Further included is a cooling airflow divider region configured to
split the cooling airflow into a first cooling airflow portion and
a second cooling airflow portion, wherein the first cooling airflow
portion is directed to at least one primary air-fuel injector,
wherein the second cooling airflow portion is directed to at least
one lean-direct injector extending through the sleeve and the
cooling annulus for injection of the second cooling airflow portion
into the combustor chamber.
[0005] According to another aspect of the invention, a method of
routing an airflow for a late lean injector combustor system is
provided. The method includes directing a cooling airflow into a
cooling annulus defined by a combustor liner and a sleeve
surrounding at least a portion of the combustor liner, wherein the
cooling airflow is routed through the cooling annulus from
proximate an aft end of the combustor liner toward a forward end of
the combustor liner.

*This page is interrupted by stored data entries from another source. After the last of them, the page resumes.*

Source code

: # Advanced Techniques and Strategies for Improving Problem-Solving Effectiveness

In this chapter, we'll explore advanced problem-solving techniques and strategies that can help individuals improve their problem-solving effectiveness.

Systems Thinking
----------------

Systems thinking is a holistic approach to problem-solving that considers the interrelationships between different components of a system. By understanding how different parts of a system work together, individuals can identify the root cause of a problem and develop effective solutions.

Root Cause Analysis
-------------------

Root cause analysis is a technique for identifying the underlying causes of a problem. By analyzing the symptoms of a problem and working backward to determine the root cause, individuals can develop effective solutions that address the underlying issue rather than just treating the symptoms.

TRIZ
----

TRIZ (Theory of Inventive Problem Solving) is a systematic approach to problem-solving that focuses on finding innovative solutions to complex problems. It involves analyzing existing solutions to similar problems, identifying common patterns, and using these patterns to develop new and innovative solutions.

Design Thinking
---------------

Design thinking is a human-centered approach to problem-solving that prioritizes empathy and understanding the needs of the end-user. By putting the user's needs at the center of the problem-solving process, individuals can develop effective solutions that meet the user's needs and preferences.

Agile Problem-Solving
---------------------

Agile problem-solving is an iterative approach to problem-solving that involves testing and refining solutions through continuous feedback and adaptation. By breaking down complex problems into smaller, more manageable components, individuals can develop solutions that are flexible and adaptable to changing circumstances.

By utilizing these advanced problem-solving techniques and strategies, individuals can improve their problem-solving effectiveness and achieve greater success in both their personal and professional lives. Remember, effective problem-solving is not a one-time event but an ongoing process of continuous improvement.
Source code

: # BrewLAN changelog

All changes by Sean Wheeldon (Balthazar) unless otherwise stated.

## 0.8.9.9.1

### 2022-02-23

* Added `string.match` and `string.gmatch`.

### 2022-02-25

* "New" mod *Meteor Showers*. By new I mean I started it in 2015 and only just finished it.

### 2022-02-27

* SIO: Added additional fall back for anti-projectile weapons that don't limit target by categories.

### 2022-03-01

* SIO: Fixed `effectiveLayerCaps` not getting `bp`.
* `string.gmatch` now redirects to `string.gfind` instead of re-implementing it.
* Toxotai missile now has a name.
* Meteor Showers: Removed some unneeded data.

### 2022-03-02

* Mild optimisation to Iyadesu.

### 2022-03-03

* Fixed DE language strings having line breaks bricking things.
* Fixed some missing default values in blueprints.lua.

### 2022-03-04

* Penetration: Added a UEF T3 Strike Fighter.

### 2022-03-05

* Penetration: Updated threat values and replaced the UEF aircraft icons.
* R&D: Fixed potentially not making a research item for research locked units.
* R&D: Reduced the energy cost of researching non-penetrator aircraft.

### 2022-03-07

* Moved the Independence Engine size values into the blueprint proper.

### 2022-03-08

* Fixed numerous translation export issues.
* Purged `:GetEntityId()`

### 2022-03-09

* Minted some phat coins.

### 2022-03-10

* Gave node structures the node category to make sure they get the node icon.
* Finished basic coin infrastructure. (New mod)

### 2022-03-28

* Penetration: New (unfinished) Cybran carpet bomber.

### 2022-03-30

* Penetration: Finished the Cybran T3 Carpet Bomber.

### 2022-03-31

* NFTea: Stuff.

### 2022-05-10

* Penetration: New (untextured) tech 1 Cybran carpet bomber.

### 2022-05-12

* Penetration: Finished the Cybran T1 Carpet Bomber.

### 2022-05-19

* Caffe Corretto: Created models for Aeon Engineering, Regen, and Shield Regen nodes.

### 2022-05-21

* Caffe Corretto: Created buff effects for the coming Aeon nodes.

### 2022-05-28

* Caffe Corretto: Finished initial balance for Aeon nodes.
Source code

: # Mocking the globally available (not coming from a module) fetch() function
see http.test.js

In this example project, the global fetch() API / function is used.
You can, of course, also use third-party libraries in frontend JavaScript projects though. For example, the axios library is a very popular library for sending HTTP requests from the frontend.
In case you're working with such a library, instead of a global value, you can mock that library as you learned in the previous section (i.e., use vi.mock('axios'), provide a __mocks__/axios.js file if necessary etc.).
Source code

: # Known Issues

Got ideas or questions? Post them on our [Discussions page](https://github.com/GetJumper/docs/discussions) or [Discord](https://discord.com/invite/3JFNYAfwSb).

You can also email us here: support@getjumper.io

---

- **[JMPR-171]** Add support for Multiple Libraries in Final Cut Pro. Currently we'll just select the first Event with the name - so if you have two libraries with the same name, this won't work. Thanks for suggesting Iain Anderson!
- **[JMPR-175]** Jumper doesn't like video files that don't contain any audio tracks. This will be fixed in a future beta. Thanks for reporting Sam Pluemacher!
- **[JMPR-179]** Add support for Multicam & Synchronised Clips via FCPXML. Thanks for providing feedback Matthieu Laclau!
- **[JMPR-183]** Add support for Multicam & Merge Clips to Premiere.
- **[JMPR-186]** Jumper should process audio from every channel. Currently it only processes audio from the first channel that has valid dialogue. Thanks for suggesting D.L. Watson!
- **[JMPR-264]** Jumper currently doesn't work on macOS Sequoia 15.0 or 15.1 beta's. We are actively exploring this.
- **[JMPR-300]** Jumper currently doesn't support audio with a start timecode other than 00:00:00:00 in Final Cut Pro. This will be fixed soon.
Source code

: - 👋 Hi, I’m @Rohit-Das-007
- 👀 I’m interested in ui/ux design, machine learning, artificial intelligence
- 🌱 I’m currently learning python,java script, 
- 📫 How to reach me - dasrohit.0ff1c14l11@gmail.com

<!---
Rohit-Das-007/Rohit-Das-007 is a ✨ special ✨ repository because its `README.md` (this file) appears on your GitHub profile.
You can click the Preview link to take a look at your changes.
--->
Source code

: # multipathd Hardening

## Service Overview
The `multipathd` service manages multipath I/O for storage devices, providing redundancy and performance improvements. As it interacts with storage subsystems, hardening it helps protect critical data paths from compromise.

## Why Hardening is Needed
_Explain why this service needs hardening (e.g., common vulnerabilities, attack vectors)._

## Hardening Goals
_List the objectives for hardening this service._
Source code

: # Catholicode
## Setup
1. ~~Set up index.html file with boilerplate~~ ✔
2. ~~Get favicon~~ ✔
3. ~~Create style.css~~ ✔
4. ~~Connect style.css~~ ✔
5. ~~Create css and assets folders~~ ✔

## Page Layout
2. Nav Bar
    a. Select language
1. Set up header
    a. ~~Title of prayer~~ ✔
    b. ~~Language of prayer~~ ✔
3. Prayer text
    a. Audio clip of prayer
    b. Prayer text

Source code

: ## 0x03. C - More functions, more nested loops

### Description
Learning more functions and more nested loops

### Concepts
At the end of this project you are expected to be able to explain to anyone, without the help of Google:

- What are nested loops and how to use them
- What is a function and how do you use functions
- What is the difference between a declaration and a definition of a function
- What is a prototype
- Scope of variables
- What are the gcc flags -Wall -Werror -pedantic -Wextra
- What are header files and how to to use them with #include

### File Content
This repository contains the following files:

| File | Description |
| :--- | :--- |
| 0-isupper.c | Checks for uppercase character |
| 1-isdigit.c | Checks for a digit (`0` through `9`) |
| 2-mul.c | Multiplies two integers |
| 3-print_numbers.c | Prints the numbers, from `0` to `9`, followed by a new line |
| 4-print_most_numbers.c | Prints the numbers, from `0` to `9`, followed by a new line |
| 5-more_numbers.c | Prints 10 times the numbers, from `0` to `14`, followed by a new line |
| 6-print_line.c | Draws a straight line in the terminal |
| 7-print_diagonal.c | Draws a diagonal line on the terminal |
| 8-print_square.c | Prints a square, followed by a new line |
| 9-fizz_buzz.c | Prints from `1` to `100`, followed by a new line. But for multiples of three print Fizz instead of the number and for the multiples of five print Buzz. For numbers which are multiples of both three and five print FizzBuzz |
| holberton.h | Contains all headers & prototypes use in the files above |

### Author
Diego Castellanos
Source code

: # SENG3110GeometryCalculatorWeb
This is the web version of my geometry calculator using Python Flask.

Also included is splitting the cooling airflow
into a first cooling airflow portion and a second cooling airflow
portion. Further included is routing the first cooling airflow
portion to at least one primary air-fuel injector. Yet further
included is routing the second cooling airflow portion to at least
one lean-direct injector extending through the sleeve and the
cooling annulus for injection of the second cooling airflow portion
into a combustor chamber.
[0006] These and other advantages and features will become more
apparent from the following description taken in conjunction with
the drawings.
BRIEF DESCRIPTION OF THE DRAWINGS
[0007] The subject matter, which is regarded as the invention, is
particularly pointed out and distinctly claimed in the claims at
the conclusion of the specification. The foregoing and other
features, and advantages of the invention are apparent from the
following detailed description taken in conjunction with the
accompanying drawings in which:
[0008] FIG. 1 is a schematic illustration of a gas turbine
system;
[0009] FIG. 2 is a partial schematic illustration of a combustor
section of the gas turbine system;
[0010] FIG. 3 is a schematic illustration of an air management
arrangement for the combustor section; and
[0011] FIG. 4 is a flow diagram illustrating a method of routing an
airflow for the combustor section.
[0012] The detailed description explains embodiments of the
invention, together with advantages and features, by way of example
with reference to the drawings.
DETAILED DESCRIPTION OF THE INVENTION
[0013] Referring to FIG. 1, a gas turbine system is schematically
illustrated with reference numeral 10. The gas turbine system 10
includes a compressor section 12, a combustor section 14, a turbine
section 16, a shaft 18 and one or more air-fuel nozzles 20. It is
to be appreciated that one embodiment of the gas turbine system 10
may include a plurality of compressor sections 12, combustor
sections 14, turbine sections 16, shafts 18 and one or more
air-fuel fuel nozzles 20. The compressor section 12 and the turbine
section 16 are coupled by the shaft 18. The shaft 18 may be a
single shaft or a plurality of shaft segments coupled together to
form the shaft 18.
[0014] The combustor section 14 uses a combustible liquid and/or
gas fuel, such as natural gas or a hydrogen rich synthetic gas, to
run the gas turbine system 10. For example, the one or more
air-fuel nozzles 20 may be of various types, as will be discussed
in detail below, and are in fluid communication with an air supply
22 and a fuel supply 24. The one or more air-fuel nozzles 20 create
an air-fuel mixture, and discharge the air-fuel mixture into the
combustor section 14, thereby causing a combustion that creates a
hot pressurized exhaust gas. The combustor section 14 directs the
hot pressurized gas through a transition piece into a turbine
nozzle (or "stage one nozzle"), and other stages of buckets and
nozzles causing rotation of the turbine section 16 within a turbine
casing 26. Rotation of the turbine section 16 causes the shaft 18
to rotate, thereby compressing the air as it flows into the
compressor 12. In an embodiment, hot gas path components are
located in and proximate the combustor section 14, where hot gas
flow proximate the components causes creep, oxidation, wear and
thermal fatigue of components. As the firing temperature increases,
the hot gas path components need to be properly cooled to meet
service life and to effectively perform intended functionality.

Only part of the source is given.